• [HOW TO COMPLETE THIS TASK]: Take each line in the entries below that holds "Fixpoint" and show it.

Rendered images with source text
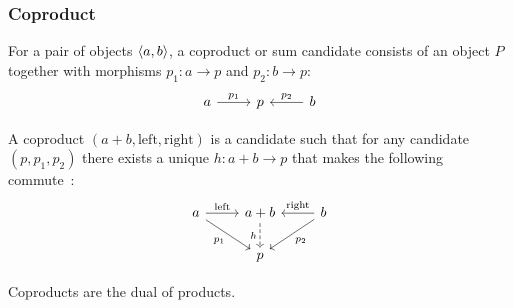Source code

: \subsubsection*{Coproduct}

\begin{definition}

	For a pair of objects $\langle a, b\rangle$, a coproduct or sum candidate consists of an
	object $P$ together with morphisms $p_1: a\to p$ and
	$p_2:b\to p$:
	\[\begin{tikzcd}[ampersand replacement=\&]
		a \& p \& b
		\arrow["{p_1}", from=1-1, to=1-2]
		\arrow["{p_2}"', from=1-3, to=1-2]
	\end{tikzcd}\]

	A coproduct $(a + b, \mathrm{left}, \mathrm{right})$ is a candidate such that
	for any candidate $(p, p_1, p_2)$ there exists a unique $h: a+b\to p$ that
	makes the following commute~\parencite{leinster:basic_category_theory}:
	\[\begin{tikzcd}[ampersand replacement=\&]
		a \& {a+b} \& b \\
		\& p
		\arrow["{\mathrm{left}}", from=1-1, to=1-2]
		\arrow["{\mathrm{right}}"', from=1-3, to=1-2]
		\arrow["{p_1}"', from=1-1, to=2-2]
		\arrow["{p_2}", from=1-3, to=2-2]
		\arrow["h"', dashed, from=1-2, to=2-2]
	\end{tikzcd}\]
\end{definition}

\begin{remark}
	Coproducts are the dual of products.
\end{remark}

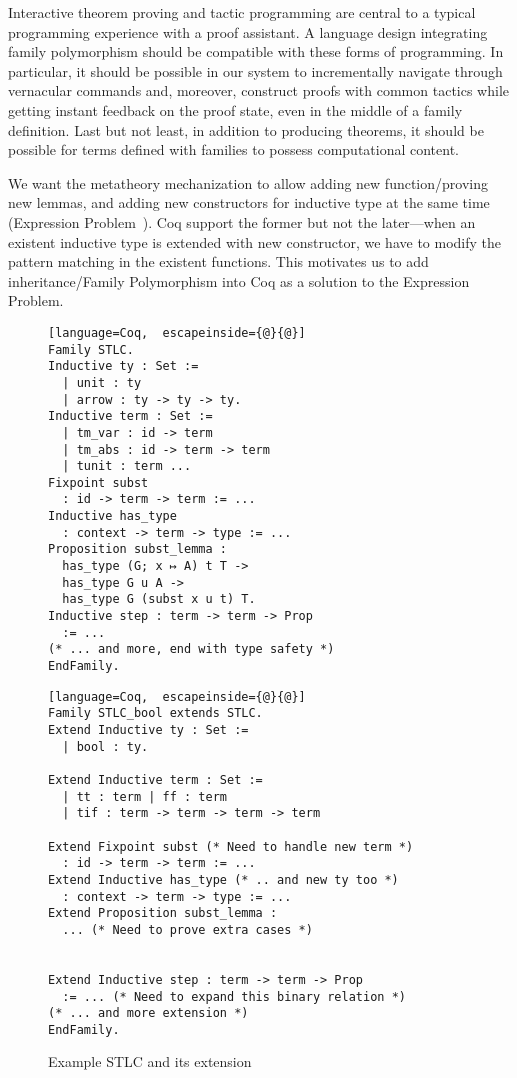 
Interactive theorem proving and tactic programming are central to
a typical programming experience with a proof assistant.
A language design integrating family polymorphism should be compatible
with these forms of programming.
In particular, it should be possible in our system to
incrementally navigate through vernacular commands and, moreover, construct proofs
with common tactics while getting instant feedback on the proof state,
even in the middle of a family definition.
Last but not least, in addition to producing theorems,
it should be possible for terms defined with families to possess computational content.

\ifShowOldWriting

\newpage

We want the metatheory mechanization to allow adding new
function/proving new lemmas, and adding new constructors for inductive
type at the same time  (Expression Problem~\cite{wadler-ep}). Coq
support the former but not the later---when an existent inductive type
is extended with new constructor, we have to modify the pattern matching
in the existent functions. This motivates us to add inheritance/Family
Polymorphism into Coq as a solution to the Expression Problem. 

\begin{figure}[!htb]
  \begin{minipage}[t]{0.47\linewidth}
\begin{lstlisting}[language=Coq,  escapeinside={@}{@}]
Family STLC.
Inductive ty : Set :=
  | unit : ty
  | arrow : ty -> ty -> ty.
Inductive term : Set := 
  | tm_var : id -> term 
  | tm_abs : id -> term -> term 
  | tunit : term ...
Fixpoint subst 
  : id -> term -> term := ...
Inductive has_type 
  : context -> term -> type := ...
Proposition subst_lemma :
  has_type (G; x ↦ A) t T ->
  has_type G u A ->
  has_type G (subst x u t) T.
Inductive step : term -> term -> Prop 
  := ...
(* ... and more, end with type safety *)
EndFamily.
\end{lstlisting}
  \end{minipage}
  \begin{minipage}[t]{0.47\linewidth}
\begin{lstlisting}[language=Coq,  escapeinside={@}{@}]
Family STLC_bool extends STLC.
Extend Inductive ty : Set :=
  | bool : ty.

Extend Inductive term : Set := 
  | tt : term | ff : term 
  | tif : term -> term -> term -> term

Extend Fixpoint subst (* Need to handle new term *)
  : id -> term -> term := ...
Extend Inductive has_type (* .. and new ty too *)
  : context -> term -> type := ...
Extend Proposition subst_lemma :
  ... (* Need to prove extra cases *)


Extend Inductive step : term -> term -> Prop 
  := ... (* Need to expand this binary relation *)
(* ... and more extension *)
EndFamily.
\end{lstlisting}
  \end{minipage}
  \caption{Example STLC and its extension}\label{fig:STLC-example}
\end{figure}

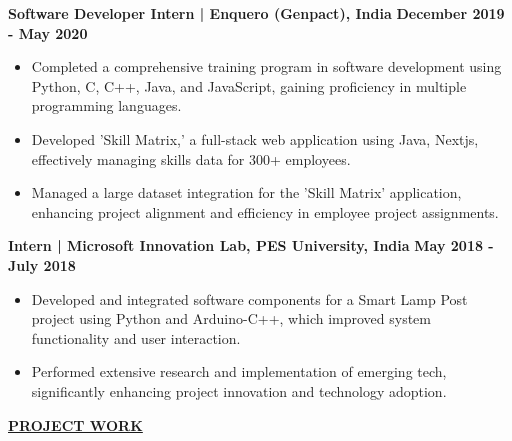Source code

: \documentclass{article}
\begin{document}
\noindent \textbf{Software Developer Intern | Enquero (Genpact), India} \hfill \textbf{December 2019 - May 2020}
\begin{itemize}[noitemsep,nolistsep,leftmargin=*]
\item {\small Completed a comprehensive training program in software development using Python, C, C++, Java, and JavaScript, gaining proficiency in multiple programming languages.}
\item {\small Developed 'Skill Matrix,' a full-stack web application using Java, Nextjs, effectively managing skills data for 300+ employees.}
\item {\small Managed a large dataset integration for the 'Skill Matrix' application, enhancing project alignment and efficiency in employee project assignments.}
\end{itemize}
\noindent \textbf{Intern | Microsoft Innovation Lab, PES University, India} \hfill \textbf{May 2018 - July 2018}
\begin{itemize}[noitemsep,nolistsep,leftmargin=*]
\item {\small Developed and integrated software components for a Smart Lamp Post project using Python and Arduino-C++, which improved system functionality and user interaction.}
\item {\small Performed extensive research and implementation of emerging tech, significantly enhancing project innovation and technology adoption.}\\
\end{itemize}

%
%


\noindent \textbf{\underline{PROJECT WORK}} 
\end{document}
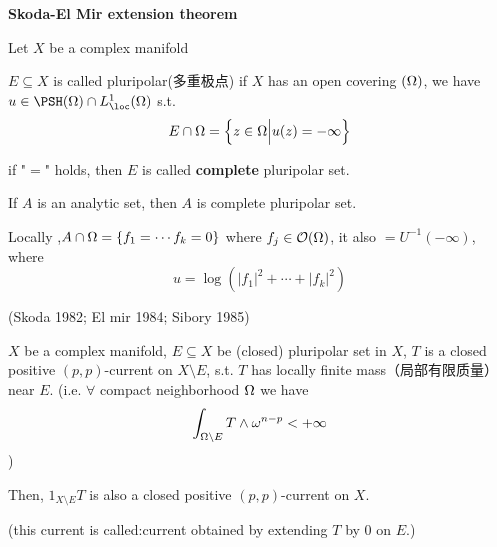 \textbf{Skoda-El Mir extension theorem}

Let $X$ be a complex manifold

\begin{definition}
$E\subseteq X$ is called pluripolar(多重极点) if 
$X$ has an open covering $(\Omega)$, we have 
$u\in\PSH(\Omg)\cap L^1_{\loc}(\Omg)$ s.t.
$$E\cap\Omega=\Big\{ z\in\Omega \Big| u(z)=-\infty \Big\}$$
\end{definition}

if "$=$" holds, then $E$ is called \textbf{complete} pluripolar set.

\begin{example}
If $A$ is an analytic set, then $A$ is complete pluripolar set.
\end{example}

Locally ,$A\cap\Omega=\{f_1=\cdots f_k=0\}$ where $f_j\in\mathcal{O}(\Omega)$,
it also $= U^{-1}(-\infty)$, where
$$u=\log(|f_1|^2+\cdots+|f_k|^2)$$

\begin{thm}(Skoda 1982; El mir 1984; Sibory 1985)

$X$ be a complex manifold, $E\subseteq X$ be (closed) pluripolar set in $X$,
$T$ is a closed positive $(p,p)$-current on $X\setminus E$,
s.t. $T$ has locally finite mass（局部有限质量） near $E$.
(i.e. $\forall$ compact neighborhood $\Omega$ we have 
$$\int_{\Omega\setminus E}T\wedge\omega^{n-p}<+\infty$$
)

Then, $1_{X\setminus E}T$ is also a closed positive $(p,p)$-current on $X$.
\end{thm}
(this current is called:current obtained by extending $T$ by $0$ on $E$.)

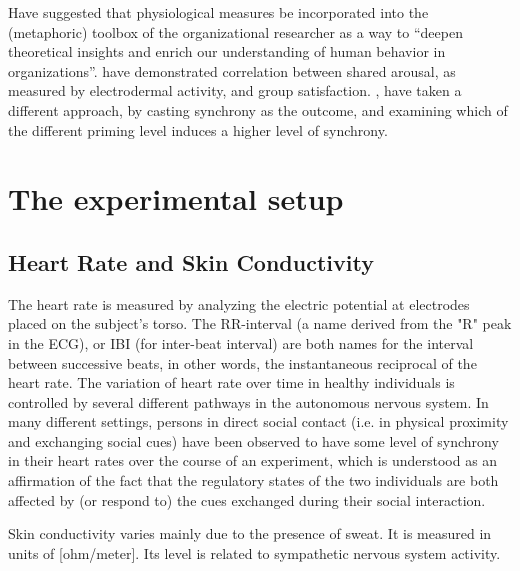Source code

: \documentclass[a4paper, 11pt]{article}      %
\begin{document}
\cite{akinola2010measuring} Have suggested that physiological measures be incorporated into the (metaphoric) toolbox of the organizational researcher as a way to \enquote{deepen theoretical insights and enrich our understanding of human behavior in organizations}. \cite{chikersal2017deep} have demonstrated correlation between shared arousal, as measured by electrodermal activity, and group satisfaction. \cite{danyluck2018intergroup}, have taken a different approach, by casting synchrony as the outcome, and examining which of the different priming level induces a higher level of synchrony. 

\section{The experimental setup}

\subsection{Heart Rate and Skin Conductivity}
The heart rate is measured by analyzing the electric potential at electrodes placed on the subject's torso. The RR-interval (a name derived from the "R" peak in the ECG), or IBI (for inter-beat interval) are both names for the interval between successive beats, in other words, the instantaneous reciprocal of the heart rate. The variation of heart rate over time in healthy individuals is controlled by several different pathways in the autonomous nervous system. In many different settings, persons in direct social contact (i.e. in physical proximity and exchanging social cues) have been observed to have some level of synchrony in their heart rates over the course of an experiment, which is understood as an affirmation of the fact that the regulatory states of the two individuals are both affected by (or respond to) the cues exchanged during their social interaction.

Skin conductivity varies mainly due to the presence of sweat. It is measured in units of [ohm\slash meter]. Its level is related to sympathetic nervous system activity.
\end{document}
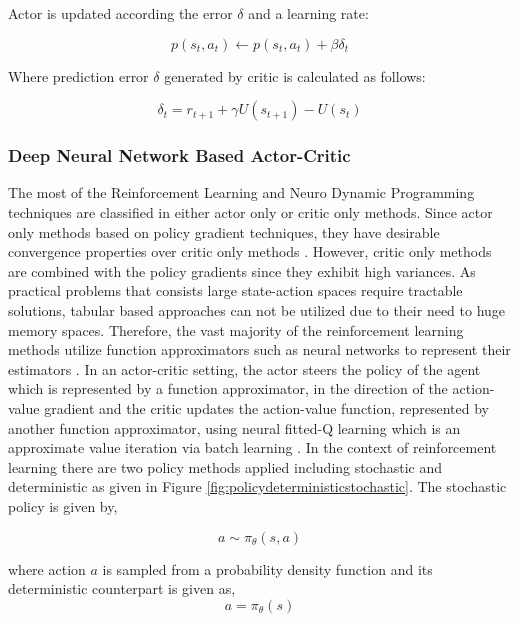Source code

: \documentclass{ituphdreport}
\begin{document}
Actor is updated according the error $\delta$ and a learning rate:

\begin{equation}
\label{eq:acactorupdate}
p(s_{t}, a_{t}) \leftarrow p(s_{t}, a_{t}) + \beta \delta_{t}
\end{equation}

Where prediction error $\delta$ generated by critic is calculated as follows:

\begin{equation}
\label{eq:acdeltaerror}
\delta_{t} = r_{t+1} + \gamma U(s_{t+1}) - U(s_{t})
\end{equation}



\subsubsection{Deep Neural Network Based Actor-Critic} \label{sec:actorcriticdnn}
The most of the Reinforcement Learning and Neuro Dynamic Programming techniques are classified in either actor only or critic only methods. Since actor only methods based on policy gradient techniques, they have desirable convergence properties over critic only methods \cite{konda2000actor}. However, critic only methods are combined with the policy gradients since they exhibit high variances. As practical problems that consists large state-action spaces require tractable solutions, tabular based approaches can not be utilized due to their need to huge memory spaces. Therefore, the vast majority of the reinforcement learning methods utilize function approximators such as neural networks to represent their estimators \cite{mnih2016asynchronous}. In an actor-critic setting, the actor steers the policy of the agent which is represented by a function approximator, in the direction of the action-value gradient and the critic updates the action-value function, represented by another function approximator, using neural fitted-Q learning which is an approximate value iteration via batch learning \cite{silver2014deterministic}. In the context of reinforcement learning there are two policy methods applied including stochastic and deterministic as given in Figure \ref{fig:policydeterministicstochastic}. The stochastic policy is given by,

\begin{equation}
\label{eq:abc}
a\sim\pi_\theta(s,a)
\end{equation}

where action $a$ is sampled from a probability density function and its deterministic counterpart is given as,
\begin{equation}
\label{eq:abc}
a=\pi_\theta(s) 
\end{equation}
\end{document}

• [OUTPUT FOR THIS EXERCISE]:
Fixpoint subst 
Extend Fixpoint subst (* Need to handle new term *)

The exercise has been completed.